MLPB is meant to become an organized collection of machine learning problems and solutions. In practice, machine learning often goes like this
I have this problem... I need to classify something as A, B or C using a combination of numeric and categorical features. If I could find a similar problem, maybe I could modify the solution to work for my needs.
This is where MLPB steps in. Want to see ML problems with sparse data? Got it. Want to compare Scikit-learn’s RandomForestRegressor with R’s randomForest? No problem. Need an example of predicting a ranked target variable? You’ve come to the right place.
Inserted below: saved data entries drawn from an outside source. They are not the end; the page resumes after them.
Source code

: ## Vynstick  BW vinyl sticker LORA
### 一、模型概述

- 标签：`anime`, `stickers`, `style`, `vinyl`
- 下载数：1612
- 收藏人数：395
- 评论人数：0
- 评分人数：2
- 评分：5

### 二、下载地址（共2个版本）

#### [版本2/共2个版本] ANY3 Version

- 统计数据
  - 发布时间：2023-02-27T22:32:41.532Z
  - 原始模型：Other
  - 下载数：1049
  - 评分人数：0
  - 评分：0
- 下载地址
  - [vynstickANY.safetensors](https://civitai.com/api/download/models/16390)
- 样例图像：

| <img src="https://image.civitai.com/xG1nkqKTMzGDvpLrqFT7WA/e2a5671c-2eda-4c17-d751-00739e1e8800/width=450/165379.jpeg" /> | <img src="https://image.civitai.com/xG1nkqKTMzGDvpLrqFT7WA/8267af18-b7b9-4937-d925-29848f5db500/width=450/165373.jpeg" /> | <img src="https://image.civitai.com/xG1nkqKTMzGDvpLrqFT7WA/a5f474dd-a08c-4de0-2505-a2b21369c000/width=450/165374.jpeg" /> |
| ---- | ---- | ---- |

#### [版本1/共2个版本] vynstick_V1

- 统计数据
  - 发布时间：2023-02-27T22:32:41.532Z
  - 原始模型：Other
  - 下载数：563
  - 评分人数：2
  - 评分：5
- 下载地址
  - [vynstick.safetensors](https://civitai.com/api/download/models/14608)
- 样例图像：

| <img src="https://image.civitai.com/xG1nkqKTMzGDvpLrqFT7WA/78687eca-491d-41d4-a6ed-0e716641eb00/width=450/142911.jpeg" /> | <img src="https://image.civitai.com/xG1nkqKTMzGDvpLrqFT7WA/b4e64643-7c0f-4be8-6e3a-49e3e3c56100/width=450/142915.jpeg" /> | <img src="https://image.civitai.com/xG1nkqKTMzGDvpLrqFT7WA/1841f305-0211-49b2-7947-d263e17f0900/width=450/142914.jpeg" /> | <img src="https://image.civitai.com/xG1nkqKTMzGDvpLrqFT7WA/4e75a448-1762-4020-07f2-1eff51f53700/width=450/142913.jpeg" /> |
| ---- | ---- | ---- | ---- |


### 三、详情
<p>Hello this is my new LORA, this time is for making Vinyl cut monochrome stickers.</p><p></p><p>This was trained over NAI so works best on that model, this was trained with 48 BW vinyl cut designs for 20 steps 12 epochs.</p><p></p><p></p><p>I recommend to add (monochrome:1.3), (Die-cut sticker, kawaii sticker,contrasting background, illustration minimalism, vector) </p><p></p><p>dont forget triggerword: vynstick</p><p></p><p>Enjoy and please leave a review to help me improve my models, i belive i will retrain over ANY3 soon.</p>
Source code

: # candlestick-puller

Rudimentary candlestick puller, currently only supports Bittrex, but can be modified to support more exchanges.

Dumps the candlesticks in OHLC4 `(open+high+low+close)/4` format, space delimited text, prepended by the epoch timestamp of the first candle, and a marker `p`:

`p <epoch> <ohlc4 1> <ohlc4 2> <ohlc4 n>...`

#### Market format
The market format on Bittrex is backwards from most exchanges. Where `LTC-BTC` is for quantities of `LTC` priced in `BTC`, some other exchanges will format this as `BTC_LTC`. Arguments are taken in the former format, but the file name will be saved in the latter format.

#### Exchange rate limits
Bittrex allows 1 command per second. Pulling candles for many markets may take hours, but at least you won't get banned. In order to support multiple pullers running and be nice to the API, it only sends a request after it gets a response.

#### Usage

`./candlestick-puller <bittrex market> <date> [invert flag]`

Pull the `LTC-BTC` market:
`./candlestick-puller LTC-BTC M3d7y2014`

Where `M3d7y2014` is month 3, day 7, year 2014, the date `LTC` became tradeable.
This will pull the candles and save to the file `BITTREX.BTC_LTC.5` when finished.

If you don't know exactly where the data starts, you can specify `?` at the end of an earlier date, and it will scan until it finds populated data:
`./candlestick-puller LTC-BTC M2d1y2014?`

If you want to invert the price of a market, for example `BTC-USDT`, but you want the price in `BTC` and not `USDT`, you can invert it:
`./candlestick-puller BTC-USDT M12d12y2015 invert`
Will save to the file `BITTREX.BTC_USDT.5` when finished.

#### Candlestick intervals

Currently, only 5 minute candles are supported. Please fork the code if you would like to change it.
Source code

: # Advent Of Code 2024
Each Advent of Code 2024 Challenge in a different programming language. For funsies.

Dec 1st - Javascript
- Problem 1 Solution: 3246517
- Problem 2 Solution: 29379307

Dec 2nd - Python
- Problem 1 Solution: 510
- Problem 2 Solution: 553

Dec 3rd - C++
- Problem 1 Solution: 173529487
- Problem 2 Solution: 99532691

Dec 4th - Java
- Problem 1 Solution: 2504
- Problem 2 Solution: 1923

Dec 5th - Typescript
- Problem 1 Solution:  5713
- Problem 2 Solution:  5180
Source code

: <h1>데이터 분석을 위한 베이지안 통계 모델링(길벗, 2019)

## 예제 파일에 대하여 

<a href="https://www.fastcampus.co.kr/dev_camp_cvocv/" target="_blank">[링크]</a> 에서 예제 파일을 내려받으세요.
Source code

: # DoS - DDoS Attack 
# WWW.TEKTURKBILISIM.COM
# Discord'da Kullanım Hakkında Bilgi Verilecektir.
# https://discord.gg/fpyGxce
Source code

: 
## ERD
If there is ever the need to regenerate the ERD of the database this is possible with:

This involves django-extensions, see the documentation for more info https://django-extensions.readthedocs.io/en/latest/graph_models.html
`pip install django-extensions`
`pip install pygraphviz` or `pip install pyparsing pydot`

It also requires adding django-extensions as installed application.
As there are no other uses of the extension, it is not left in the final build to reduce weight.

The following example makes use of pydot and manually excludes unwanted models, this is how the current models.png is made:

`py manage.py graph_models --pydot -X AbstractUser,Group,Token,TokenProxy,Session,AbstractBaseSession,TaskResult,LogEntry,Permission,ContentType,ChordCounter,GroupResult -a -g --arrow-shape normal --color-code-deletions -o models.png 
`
MLPB contains a directory of Projects. Within each project is a designated Data directory and one or more machine learning problem directories. This looks something like
Projects/
Iris/
Data/
iris.csv
PredictSpecies/
predict_species_rf.R
predict_species_rf.py
predict_species_xgb.R
PredictSepalLength/
iris_sepal_length_xgb.R
JobTitles/
Data/
jobtitles.csv
PredictJobCategory/
naive_bayes_model.py
naive_bayes_model.R
Most of these directories should include a README.md file providing details about the data and/or problem. A single dataset can have have multiple problems, and a single problem can have multiple example models/solutions.
You can browse all the datasets and problems in MLPB's wiki. There, you can also search for problems with specific tags like [mult-class classification], [sparse-data], [NLP], etc.